Saved entries:
· · · ·

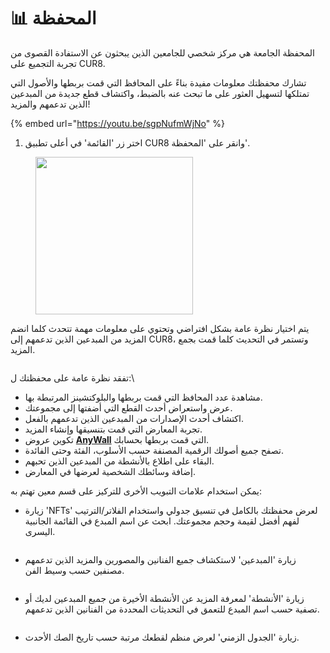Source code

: # 📊 المحفظة

المحفظة الجامعة هي مركز شخصي للجامعين الذين يبحثون عن الاستفادة القصوى من تجربة التجميع على CUR8.

تشارك محفظتك معلومات مفيدة بناءً على المحافظ التي قمت بربطها والأصول التي تمتلكها لتسهيل العثور على ما تبحث عنه بالضبط، واكتشاف قطع جديدة من المبدعين الذين تدعمهم والمزيد!

{% embed url="https://youtu.be/sgpNufmWjNo" %}

1. اختر زر 'القائمة' في أعلى تطبيق CUR8 وانقر على 'المحفظة'.

<figure><img src="../../.gitbook/assets/Screenshot 2025-01-13 at 13.00.53.png" alt="" width="252"><figcaption></figcaption></figure>

يتم اختيار نظرة عامة بشكل افتراضي وتحتوي على معلومات مهمة تتحدث كلما انضم المزيد من المبدعين الذين تدعمهم إلى CUR8، وتستمر في التحديث كلما قمت بجمع المزيد.

<figure><img src="../../.gitbook/assets/Screenshot 2025-01-13 at 13.09.59.png" alt=""><figcaption></figcaption></figure>

تفقد نظرة عامة على محفظتك ل:\

* مشاهدة عدد المحافظ التي قمت بربطها والبلوكتشينز المرتبطة بها.
* عرض واستعراض أحدث القطع التي أضفتها إلى مجموعتك.
* اكتشاف أحدث الإصدارات من المبدعين الذين تدعمهم بالفعل.
* تجربة المعارض التي قمت بتنسيقها وإنشاء المزيد.
* تكوين عروض [**AnyWall**](https://anywall.io) التي قمت بربطها بحسابك.
* تصفح جميع أصولك الرقمية المصنفة حسب الأسلوب، الفئة وحتى الفائدة.
* البقاء على اطلاع بالأنشطة من المبدعين الذين تحبهم.
* إضافة وسائطك الشخصية لعرضها في المعارض.

يمكن استخدام علامات التبويب الأخرى للتركيز على قسم معين تهتم به:

* زيارة 'NFTs' لعرض محفظتك بالكامل في تنسيق جدولي واستخدام الفلاتر/الترتيب لفهم أفضل لقيمة وحجم مجموعتك. ابحث عن اسم المبدع في القائمة الجانبية اليسرى.

<figure><img src="../../.gitbook/assets/Screenshot 2025-01-13 at 13.12.53.png" alt=""><figcaption></figcaption></figure>

* زيارة 'المبدعين' لاستكشاف جميع الفنانين والمصورين والمزيد الذين تدعمهم مصنفين حسب وسيط الفن.

<figure><img src="../../.gitbook/assets/Screenshot 2025-01-13 at 13.15.02.png" alt=""><figcaption></figcaption></figure>

* زيارة 'الأنشطة' لمعرفة المزيد عن الأنشطة الأخيرة من جميع المبدعين لديك أو تصفية حسب اسم المبدع للتعمق في التحديثات المحددة من الفنانين الذين تدعمهم.

<figure><img src="../../.gitbook/assets/Screenshot 2025-01-13 at 13.16.42.png" alt=""><figcaption></figcaption></figure>

* زيارة 'الجدول الزمني' لعرض منظم لقطعك مرتبة حسب تاريخ الصك الأحدث.

<figure><img src="../../.gitbook/assets/Screenshot 2025-01-13 at 13.17.49.png" alt=""><figcaption></figcaption></figure>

· · · ·

• WHAT YOU HAVE TO DO:
The answer consists only of the lines from the one containing "الفئة وحتى الفائدة." to the end of the records, each written out exactly.

• ANSWER BOX:
* تصفح جميع أصولك الرقمية المصنفة حسب الأسلوب، الفئة وحتى الفائدة.
* البقاء على اطلاع بالأنشطة من المبدعين الذين تحبهم.
* إضافة وسائطك الشخصية لعرضها في المعارض.

يمكن استخدام علامات التبويب الأخرى للتركيز على قسم معين تهتم به:

* زيارة 'NFTs' لعرض محفظتك بالكامل في تنسيق جدولي واستخدام الفلاتر/الترتيب لفهم أفضل لقيمة وحجم مجموعتك. ابحث عن اسم المبدع في القائمة الجانبية اليسرى.

<figure><img src="../../.gitbook/assets/Screenshot 2025-01-13 at 13.12.53.png" alt=""><figcaption></figcaption></figure>

* زيارة 'المبدعين' لاستكشاف جميع الفنانين والمصورين والمزيد الذين تدعمهم مصنفين حسب وسيط الفن.

<figure><img src="../../.gitbook/assets/Screenshot 2025-01-13 at 13.15.02.png" alt=""><figcaption></figcaption></figure>

* زيارة 'الأنشطة' لمعرفة المزيد عن الأنشطة الأخيرة من جميع المبدعين لديك أو تصفية حسب اسم المبدع للتعمق في التحديثات المحددة من الفنانين الذين تدعمهم.

<figure><img src="../../.gitbook/assets/Screenshot 2025-01-13 at 13.16.42.png" alt=""><figcaption></figcaption></figure>

* زيارة 'الجدول الزمني' لعرض منظم لقطعك مرتبة حسب تاريخ الصك الأحدث.

<figure><img src="../../.gitbook/assets/Screenshot 2025-01-13 at 13.17.49.png" alt=""><figcaption></figcaption></figure>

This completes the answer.